*PROVIDED INFORMATION*:
.....
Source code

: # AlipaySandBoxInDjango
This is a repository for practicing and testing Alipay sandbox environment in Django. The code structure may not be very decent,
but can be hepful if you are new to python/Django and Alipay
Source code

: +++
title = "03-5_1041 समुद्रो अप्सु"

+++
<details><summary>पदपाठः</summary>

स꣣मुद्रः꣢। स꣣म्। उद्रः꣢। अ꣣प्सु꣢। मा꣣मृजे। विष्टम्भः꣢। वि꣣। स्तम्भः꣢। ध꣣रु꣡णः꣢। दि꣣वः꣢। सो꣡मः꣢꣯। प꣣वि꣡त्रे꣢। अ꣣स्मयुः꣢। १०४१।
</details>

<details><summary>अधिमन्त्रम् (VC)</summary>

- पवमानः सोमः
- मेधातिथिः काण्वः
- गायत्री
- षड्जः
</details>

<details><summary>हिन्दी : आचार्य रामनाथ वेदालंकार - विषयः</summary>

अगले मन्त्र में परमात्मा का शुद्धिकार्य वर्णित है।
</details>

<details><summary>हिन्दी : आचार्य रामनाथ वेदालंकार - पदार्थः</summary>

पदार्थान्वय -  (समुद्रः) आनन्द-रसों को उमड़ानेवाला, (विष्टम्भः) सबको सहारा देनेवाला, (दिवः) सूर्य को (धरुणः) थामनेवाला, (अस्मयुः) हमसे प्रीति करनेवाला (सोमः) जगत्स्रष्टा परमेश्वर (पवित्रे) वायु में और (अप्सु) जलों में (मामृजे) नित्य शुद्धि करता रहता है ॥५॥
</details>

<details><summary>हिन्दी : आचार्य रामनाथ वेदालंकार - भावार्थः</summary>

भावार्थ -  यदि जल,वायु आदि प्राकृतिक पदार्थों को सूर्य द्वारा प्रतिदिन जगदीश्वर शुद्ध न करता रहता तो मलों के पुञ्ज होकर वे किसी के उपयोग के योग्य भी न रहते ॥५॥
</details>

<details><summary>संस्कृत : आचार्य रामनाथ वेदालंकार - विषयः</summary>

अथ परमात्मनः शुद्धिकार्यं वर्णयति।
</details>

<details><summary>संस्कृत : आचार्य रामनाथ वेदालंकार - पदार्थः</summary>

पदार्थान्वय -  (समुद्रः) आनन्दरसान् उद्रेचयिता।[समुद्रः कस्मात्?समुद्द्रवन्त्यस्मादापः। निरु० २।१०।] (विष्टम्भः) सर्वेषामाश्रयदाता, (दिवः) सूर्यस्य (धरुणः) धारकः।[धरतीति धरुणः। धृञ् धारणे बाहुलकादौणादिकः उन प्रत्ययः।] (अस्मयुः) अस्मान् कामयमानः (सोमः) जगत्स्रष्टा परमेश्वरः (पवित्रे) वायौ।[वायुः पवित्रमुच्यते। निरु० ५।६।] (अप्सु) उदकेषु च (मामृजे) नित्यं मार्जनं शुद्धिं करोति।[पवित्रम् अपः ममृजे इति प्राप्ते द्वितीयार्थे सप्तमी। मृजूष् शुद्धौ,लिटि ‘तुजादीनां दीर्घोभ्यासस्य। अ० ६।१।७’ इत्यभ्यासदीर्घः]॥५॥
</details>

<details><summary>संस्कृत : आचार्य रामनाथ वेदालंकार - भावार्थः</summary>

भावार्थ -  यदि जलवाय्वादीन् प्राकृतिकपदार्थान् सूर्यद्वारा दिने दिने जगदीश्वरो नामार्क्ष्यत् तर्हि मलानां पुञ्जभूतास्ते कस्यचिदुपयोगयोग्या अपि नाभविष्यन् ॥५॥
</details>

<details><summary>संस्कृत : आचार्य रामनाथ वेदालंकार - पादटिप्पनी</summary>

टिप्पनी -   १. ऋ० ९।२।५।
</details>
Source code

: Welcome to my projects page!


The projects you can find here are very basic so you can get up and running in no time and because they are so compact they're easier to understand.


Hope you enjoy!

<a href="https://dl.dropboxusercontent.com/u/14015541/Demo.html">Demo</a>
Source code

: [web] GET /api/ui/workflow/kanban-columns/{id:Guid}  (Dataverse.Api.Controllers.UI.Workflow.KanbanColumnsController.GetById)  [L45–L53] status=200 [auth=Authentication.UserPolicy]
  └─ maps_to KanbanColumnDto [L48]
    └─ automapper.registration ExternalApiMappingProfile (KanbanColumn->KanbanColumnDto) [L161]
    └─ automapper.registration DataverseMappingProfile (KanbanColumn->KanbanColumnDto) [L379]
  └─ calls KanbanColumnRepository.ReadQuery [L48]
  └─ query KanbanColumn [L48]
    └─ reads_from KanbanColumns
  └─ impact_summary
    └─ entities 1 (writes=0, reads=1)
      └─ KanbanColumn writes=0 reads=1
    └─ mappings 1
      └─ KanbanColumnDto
.....
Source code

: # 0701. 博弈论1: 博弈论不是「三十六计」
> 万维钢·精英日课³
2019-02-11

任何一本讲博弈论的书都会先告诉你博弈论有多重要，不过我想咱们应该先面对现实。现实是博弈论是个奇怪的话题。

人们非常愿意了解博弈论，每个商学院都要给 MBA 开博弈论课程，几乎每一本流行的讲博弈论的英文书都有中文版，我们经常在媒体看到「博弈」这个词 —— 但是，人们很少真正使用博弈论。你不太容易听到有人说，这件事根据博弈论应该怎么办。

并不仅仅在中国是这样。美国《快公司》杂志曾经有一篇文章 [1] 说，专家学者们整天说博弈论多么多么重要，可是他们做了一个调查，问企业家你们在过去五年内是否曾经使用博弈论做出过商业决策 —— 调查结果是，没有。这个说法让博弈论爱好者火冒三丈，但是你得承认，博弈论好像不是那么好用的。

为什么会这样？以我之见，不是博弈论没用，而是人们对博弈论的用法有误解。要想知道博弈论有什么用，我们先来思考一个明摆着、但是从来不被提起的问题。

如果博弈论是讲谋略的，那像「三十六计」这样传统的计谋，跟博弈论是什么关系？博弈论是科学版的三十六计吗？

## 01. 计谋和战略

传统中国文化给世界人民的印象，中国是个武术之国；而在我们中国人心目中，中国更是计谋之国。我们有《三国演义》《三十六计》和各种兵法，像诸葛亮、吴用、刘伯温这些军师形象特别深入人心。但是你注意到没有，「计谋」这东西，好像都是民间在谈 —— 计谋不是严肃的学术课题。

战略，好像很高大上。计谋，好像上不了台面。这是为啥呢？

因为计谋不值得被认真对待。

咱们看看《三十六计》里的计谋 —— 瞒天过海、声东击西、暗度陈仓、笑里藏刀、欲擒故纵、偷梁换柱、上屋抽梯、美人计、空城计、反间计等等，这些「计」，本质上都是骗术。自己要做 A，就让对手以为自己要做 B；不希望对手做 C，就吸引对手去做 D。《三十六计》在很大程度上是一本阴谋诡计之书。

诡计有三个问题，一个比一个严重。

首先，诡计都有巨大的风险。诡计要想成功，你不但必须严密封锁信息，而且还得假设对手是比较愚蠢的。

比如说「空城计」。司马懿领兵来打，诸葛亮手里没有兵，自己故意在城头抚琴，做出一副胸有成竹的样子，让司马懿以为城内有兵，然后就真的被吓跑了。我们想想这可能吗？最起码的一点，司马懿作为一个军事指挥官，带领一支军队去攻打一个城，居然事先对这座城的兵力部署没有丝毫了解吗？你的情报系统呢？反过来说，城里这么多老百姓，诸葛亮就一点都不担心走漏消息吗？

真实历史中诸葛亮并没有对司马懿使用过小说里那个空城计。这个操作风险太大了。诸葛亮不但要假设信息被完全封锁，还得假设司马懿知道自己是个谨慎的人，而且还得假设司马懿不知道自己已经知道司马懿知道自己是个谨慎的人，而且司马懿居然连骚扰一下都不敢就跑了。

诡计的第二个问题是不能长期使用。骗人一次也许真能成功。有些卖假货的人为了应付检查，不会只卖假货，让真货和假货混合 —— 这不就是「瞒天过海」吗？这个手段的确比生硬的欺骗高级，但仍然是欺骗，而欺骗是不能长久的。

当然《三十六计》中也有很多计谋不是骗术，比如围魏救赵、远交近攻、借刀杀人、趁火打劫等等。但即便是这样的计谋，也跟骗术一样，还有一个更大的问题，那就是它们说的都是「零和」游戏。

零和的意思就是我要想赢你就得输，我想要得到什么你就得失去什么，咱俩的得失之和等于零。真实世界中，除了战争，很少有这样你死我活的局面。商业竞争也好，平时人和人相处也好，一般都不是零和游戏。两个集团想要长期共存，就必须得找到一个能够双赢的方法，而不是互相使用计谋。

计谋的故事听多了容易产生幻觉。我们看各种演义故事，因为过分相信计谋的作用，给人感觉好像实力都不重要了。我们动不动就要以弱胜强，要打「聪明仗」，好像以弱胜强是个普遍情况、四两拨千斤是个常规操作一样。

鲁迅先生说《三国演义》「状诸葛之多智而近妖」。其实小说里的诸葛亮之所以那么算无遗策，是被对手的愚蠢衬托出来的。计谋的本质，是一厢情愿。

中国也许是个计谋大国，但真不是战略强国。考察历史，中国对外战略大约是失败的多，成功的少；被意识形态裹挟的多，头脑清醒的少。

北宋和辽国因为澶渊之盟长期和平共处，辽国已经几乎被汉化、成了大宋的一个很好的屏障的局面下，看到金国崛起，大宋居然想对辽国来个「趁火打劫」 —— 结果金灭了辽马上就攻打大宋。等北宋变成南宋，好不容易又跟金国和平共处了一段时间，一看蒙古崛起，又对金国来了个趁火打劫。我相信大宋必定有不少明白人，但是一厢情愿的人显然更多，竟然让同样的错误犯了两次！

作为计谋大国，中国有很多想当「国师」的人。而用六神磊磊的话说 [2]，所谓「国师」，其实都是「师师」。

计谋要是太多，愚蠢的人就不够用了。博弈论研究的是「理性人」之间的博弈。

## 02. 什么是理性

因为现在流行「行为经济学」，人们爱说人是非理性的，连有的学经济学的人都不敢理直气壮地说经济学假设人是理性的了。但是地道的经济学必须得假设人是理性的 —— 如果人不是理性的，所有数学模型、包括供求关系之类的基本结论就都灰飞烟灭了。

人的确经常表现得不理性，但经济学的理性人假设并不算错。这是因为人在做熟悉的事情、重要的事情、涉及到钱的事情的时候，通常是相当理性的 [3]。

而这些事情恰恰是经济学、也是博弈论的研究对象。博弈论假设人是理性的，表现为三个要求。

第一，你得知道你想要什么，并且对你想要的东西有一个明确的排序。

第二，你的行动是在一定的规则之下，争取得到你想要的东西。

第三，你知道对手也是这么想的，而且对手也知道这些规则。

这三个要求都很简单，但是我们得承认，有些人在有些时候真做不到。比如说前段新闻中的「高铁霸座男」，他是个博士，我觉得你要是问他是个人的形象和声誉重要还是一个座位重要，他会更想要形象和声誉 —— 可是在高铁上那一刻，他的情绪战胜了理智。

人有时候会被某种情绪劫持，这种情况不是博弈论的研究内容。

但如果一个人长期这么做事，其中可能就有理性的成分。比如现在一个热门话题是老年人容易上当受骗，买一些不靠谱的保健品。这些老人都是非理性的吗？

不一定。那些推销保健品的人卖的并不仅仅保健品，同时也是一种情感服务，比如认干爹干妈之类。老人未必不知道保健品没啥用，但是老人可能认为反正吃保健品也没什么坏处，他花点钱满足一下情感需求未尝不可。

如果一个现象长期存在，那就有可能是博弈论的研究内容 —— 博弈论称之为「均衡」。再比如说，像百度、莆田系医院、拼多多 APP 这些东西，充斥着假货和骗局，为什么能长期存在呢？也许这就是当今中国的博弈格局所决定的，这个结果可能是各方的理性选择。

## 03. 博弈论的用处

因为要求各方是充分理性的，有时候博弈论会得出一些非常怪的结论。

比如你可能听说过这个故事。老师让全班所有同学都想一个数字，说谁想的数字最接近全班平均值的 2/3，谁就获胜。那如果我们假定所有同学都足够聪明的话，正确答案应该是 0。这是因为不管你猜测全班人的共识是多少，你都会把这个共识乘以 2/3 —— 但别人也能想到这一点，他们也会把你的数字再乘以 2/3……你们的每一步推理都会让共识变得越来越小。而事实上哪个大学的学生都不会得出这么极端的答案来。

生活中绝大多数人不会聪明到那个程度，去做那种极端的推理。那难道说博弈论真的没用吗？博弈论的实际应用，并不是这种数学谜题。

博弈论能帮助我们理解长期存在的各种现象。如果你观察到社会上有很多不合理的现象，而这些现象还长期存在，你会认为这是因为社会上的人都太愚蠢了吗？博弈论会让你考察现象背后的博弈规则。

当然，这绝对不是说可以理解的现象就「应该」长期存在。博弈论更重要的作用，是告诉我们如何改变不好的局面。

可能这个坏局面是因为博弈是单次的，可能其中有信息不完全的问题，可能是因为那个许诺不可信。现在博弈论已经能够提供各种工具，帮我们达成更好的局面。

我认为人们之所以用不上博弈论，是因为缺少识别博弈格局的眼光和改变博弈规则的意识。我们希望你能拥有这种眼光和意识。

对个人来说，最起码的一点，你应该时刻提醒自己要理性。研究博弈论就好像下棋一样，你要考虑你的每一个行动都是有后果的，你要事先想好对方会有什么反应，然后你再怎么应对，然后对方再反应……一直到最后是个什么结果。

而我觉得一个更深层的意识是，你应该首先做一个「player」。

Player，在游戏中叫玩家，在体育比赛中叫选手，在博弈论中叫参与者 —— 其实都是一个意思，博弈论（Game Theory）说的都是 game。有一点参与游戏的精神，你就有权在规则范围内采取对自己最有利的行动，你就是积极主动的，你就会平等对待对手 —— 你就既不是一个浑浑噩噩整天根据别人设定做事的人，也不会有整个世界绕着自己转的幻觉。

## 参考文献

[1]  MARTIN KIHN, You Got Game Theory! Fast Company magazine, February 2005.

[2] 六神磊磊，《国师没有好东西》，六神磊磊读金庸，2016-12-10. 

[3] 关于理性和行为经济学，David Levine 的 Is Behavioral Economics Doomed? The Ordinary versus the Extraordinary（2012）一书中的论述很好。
.....
*DIRECTIONS FOR THIS TASK*: Reproduce only the lines above spanning from the line containing "वेदालंकार - पादटिप्पनी</summary>" through the line containing "Hope you enjoy!", word for word.

*OUTPUT OF THE TASK*:
<details><summary>संस्कृत : आचार्य रामनाथ वेदालंकार - पादटिप्पनी</summary>

टिप्पनी -   १. ऋ० ९।२।५।
</details>
Source code

: Welcome to my projects page!


The projects you can find here are very basic so you can get up and running in no time and because they are so compact they're easier to understand.


Hope you enjoy!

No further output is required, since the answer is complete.